Tuesday, February 28, 2012


Students, be advised that due to a faculty meeting, I will not be holding regular office hours on Wednesday, 29 February 2012.  I may be able to meet for some while afterwards; please email me for appointments at geoffrey.b.elliott@gmail.com.

Also, be advised that I will not accept any appointments for Thursday, 8 March 2012.  I will be defending my dissertation on that day, and doing so will require all of the attention I have it in me to give.

Keep up with the assigned readings and work.

Saturday, February 18, 2012

Sample Contrast Paper

Students, below appears an example of a contrast paper, as discussed on the course website here.  Please note that the example, when formatted appropriately for submission as a paper (which it is not as it appears on the blog), is at the high end of acceptable length for a shorter paper in ENG 101.
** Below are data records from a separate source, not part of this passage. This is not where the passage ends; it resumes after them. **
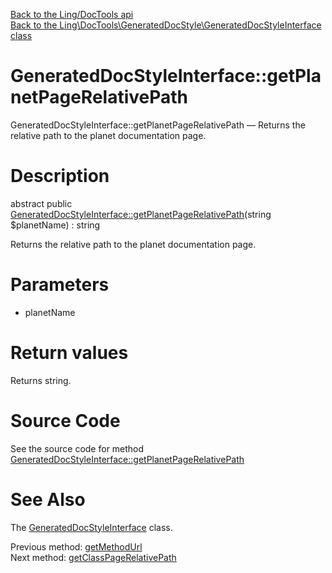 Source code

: [Back to the Ling/DocTools api](https://github.com/lingtalfi/DocTools/blob/master/doc/api/Ling/DocTools.md)<br>
[Back to the Ling\DocTools\GeneratedDocStyle\GeneratedDocStyleInterface class](https://github.com/lingtalfi/DocTools/blob/master/doc/api/Ling/DocTools/GeneratedDocStyle/GeneratedDocStyleInterface.md)


GeneratedDocStyleInterface::getPlanetPageRelativePath
================



GeneratedDocStyleInterface::getPlanetPageRelativePath — Returns the relative path to the planet documentation page.




Description
================


abstract public [GeneratedDocStyleInterface::getPlanetPageRelativePath](https://github.com/lingtalfi/DocTools/blob/master/doc/api/Ling/DocTools/GeneratedDocStyle/GeneratedDocStyleInterface/getPlanetPageRelativePath.md)(string $planetName) : string




Returns the relative path to the planet documentation page.




Parameters
================


- planetName

    


Return values
================

Returns string.








Source Code
===========
See the source code for method [GeneratedDocStyleInterface::getPlanetPageRelativePath](https://github.com/lingtalfi/DocTools/blob/master/GeneratedDocStyle/GeneratedDocStyleInterface.php#L47-L47)


See Also
================

The [GeneratedDocStyleInterface](https://github.com/lingtalfi/DocTools/blob/master/doc/api/Ling/DocTools/GeneratedDocStyle/GeneratedDocStyleInterface.md) class.

Previous method: [getMethodUrl](https://github.com/lingtalfi/DocTools/blob/master/doc/api/Ling/DocTools/GeneratedDocStyle/GeneratedDocStyleInterface/getMethodUrl.md)<br>Next method: [getClassPageRelativePath](https://github.com/lingtalfi/DocTools/blob/master/doc/api/Ling/DocTools/GeneratedDocStyle/GeneratedDocStyleInterface/getClassPageRelativePath.md)<br>

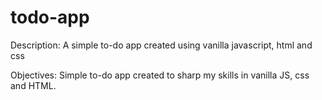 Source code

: # todo-app

Description: A simple to-do app created using vanilla javascript, html and css 

Objectives: Simple to-do app created to sharp my skills in vanilla JS, css and HTML. 
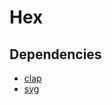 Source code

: # Hex

## Dependencies

* [clap](https://crates.io/crates/clap)
* [svg](https://crates.io/crates/svg) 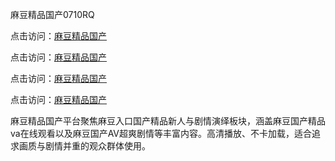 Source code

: 麻豆精品国产0710RQ

点击访问：<a href="https://heiliao2dmwwy.pages.dev">麻豆精品国产</a> 

点击访问：<a href="https://heiliao2dmwwy.pages.dev">麻豆精品国产</a> 

点击访问：<a href="https://heiliao2dmwwy.pages.dev">麻豆精品国产</a> 

点击访问：<a href="https://heiliao2dmwwy.pages.dev">麻豆精品国产</a>

麻豆精品国产平台聚焦麻豆入口国产精品新人与剧情演绎板块，涵盖麻豆国产精品va在线观看以及麻豆国产AⅤ超爽剧情等丰富内容。高清播放、不卡加载，适合追求画质与剧情并重的观众群体使用。

<span style="display:none;">[Canonical link](https://github.com/P20250710/So5)</span>
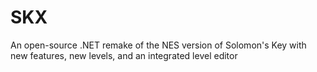 # SKX
An open-source .NET remake of the NES version of Solomon's Key with new features, new levels, and an integrated level editor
The typifying features of good citizens are their normal adherence to and participation in the structures of public order coupled with a willingness to set aside those structures when they become unduly oppressive or otherwise untenable.  Both Corran Horn from the Star Wars Expanded Universe and the Asimovian Hari Seldon are figured as good citizens by their respective authors.  Of the two, however, Seldon is clearly the superior example of good citizenship.
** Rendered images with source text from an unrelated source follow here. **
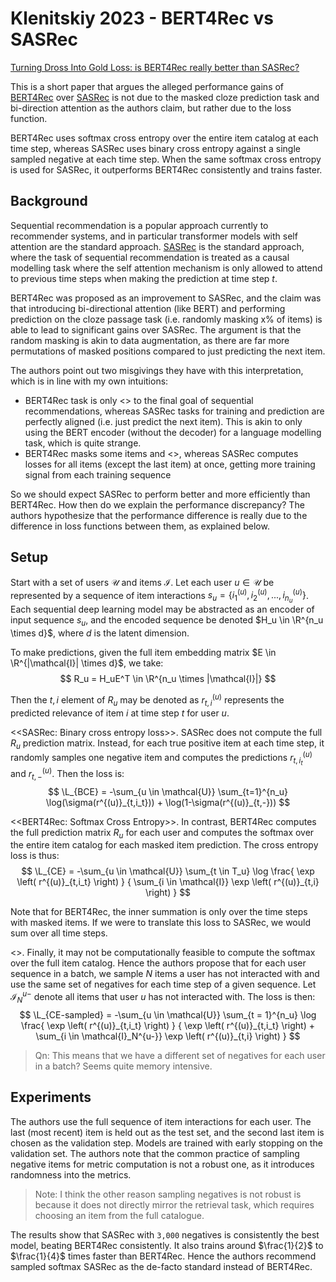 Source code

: # Klenitskiy 2023 - BERT4Rec vs SASRec

[Turning Dross Into Gold Loss: is BERT4Rec really better than SASRec?](https://arxiv.org/abs/2309.07602)

This is a short paper that argues the alleged performance gains of [BERT4Rec](https://arxiv.org/abs/1904.06690) over [SASRec](./kang_2018.md) is not due to the masked cloze prediction task and bi-direction attention as the authors claim, but rather due to the loss function. 

BERT4Rec uses softmax cross entropy over the entire item catalog at each time step, whereas SASRec uses binary cross entropy against a single sampled negative at each time step. When the same softmax cross entropy is used for SASRec, it outperforms BERT4Rec consistently and trains faster.

## Background

Sequential recommendation is a popular approach currently to recommender systems, and in particular transformer models with self attention are the standard approach. [SASRec](./kang_2018.md) is the standard approach, where the task of sequential recommendation is treated as a causal modelling task where the self attention mechanism is only allowed to attend to previous time steps when making the prediction at time step $t$. 

BERT4Rec was proposed as an improvement to SASRec, and the claim was that introducing bi-directional attention (like BERT) and performing prediction on the cloze passage task (i.e. randomly masking x% of items) is able to lead to significant gains over SASRec. The argument is that the random masking is akin to data augmentation, as there are far more permutations of masked positions compared to just predicting the next item.

The authors point out two misgivings they have with this interpretation, which is in line with my own intuitions:
- BERT4Rec task is only <<weakly related>> to the final goal of sequential recommendations, whereas SASRec tasks for training and prediction are perfectly aligned (i.e. just predict the next item). This is akin to only using the BERT encoder (without the decoder) for a language modelling task, which is quite strange.
- BERT4Rec masks some items and <<only calculates losses for the subset of items>>, whereas SASRec computes losses for all items (except the last item) at once, getting more training signal from each training sequence

So we should expect SASRec to perform better and more efficiently than BERT4Rec. How then do we explain the performance discrepancy? The authors hypothesize that the performance difference is really due to the difference in loss functions between them, as explained below.

## Setup 

Start with a set of users $\mathcal{U}$ and items $\mathcal{I}$. Let each user $u \in \mathcal{U}$ be represented by a sequence of item interactions $s_u = \{ i_1^{(u)}, i_2^{(u)}, ..., i_{n_u}^{(u)} \}$. Each sequential deep learning model may be abstracted as an encoder of input sequence $s_u$, and the encoded sequence be denoted $H_u \in \R^{n_u \times d}$, where $d$ is the latent dimension. 

To make predictions, given the full item embedding matrix $E \in \R^{|\mathcal{I}| \times d}$, we take:
$$
    R_u = H_uE^T \in \R^{n_u \times |\mathcal{I}|}
$$

Then the $t, i$ element of $R_u$ may be denoted as $r^{(u)}_{t,i}$ represents the predicted relevance of item $i$ at time step $t$ for user $u$.

<<SASRec: Binary cross entropy loss>>. SASRec does not compute the full $R_u$ prediction matrix. Instead, for each true positive item at each time step, it randomly samples one negative item and computes the predictions $r^{(u)}_{t,i_t}$ and $r^{(u)}_{t,-}$. Then the loss is:
$$
    \L_{BCE} = -\sum_{u \in \mathcal{U}} \sum_{t=1}^{n_u} \log(\sigma(r^{(u)}_{t,i_t})) + \log(1-\sigma(r^{(u)}_{t,-}))
$$

<<BERT4Rec: Softmax Cross Entropy>>. In contrast, BERT4Rec computes the full prediction matrix $R_u$ for each user and computes the softmax over the entire item catalog for each masked item prediction. The cross entropy loss is thus:
$$
    \L_{CE} = -\sum_{u \in \mathcal{U}} \sum_{t \in T_u} \log 
        \frac{
            \exp \left( r^{(u)}_{t,i_t} \right)
        }
        {
            \sum_{i \in \mathcal{I}} \exp \left( r^{(u)}_{t,i} \right)
        }
$$

Note that for BERT4Rec, the inner summation is only over the time steps with masked items. If we were to translate this loss to SASRec, we would sum over all time steps.

<<Sampled Softmax>>. Finally, it may not be computationally feasible to compute the softmax over the full item catalog. Hence the authors propose that for each user sequence in a batch, we sample $N$ items a user has not interacted with and use the same set of negatives for each time step of a given sequence. Let $\mathcal{I}_N^{u-}$ denote all items that user $u$ has not interacted with. The loss is then: 
$$
    \L_{CE-sampled} = -\sum_{u \in \mathcal{U}} \sum_{t = 1}^{n_u} \log 
        \frac{
            \exp \left( r^{(u)}_{t,i_t} \right)
        }
        {
            \exp \left( r^{(u)}_{t,i_t} \right) +
            \sum_{i \in \mathcal{I}_N^{u-}} \exp \left( r^{(u)}_{t,i} \right)
        }
$$

> Qn: This means that we have a different set of negatives for each user in a batch? Seems quite memory intensive.

## Experiments

The authors use the full sequence of item interactions for each user. The last (most recent) item is held out as the test set, and the second last item is chosen as the validation step. Models are trained with early stopping on the validation set. The authors note that the common practice of sampling negative items for metric computation is not a robust one, as it introduces randomness into the metrics.

> Note: I think the other reason sampling negatives is not robust is because it does not directly mirror the retrieval task, which requires choosing an item from the full catalogue.

The results show that SASRec with `3,000` negatives is consistently the best model, beating BERT4Rec consistently. It also trains around $\frac{1}{2}$ to $\frac{1}{4}$ times faster than BERT4Rec. Hence the authors recommend sampled softmax SASRec as the de-facto standard instead of BERT4Rec. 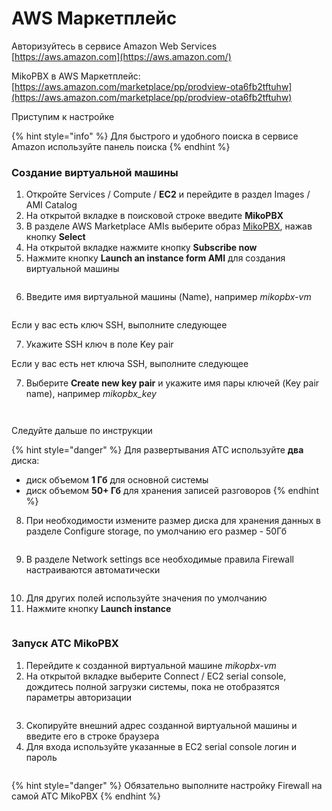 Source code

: # AWS Маркетплейс

Авторизуйтесь в сервисе Amazon Web Services [https://aws.amazon.com](https://aws.amazon.com/)

MikoPBX в AWS Маркетплейс: [https://aws.amazon.com/marketplace/pp/prodview-ota6fb2tftuhw](https://aws.amazon.com/marketplace/pp/prodview-ota6fb2tftuhw)

Приступим к настройке

{% hint style="info" %}
Для быстрого и удобного поиска в сервисе Amazon используйте панель поиска
{% endhint %}

### **Создание виртуальной машины**

1. Откройте Services / Compute / **EC2** и перейдите в раздел Images / AMI Catalog
2. На открытой вкладке в поисковой строке введите **MikoPBX**
3. В разделе AWS Marketplace AMIs выберите образ [MikoPBX](https://aws.amazon.com/marketplace/pp/prodview-ota6fb2tftuhw), нажав кнопку **Select**
4. На открытой вкладке нажмите кнопку **Subscribe now**
5. Нажмите кнопку **Launch an instance form AMI** для создания виртуальной машины

<figure><img src="../../../.gitbook/assets/MikoPBXAmazonInstallation_s_12.png" alt=""><figcaption></figcaption></figure>

6. Введите имя виртуальной машины (Name), например _mikopbx-vm_

<figure><img src="../../../.gitbook/assets/MikoPBXAmazonInstallation_s_2 (1).png" alt=""><figcaption></figcaption></figure>

Если у вас есть ключ SSH, выполните следующее

7. Укажите SSH ключ в поле Key pair

Если у вас есть нет ключа SSH, выполните следующее

7. Выберите **Create new key pair** и укажите имя пары ключей (Key pair name), например _mikopbx\_key_

<figure><img src="../../../.gitbook/assets/MikoPBXAmazonInstallation_s_3 (1).png" alt=""><figcaption></figcaption></figure>

<figure><img src="../../../.gitbook/assets/MikoPBXAmazonInstallation_s_4 (1).png" alt=""><figcaption></figcaption></figure>

Следуйте дальше по инструкции

{% hint style="danger" %}
Для развертывания АТС используйте **два** диска:

* диск объемом **1 Гб** для основной системы
* диск объемом **50+ Гб** для хранения записей разговоров
{% endhint %}

8. При необходимости измените размер диска для хранения данных в разделе Configure storage, по умолчанию его размер - 50Гб

<figure><img src="../../../.gitbook/assets/MikoPBXAmazonInstallation_s_7 (1).png" alt=""><figcaption></figcaption></figure>

9. В разделе Network settings все необходимые правила Firewall настраиваются автоматически

<figure><img src="../../../.gitbook/assets/MikoPBXAmazonInstallation_s_6.png" alt=""><figcaption></figcaption></figure>

10. Для других полей используйте значения по умолчанию
11. Нажмите кнопку **Launch instance**

<figure><img src="../../../.gitbook/assets/MikoPBXAmazonInstallation_s_8 (1).png" alt=""><figcaption></figcaption></figure>

### **Запуск АТС MikoPBX**

1. Перейдите к созданной виртуальной машине _mikopbx-vm_
2. На открытой вкладке выберите Connect / EC2 serial console, дождитесь полной загрузки системы, пока не отобразятся параметры авторизации

<figure><img src="../../../.gitbook/assets/MikoPBXAmazonInstallation_s_9 (1).png" alt=""><figcaption></figcaption></figure>

3. Скопируйте внешний адрес созданной виртуальной машины и введите его в строке браузера
4. Для входа используйте указанные в EC2 serial console логин и пароль

<figure><img src="../../../.gitbook/assets/MikoPBXAmazonInstallation_s_10 (1).png" alt=""><figcaption></figcaption></figure>

{% hint style="danger" %}
Обязательно выполните настройку Firewall на самой АТС MikoPBX
{% endhint %}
There is admittedly no question that Corran Horn is a good citizen in the Star Wars universe.  Certainly, he participates actively and amply in the structures of public order across a significant span of time.  His initial in-storyline appearance is as an officer of a local constabulary, one conducting an investigation into a kidnapping (Stackpole, Omnibus).  When he reappears in the story, he does so as a commissioned officer in the armed forces of the New Republic, one seeking entry into an elite unit (Stackpole, X-Wing 1-28).  Both his positions and the actions he takes within them quickly assert his deep engagement with the structures of public order, showing him as willing to offer his skills and his life at some of the highest levels of performance and utility to an underpinning of public order.  Some years of storyline after his attempt to enter an elite New Republic force, Horn is a ranking officer in that same force, showing that he has remained engaged with it in a substantially acceptable way (Stackpole, I 10).  Horn’s ranking as a captain represents his display of significant ability in the support of public security and order, and therefore engagement with them.  Most importantly, Horn accepts his role as a Jedi (Stackpole, I 482).  In doing so, he lodges himself firmly as a member of the core proponents of order in the Star Wars universe, so that his involvement in the supporting structures of the public is absolute.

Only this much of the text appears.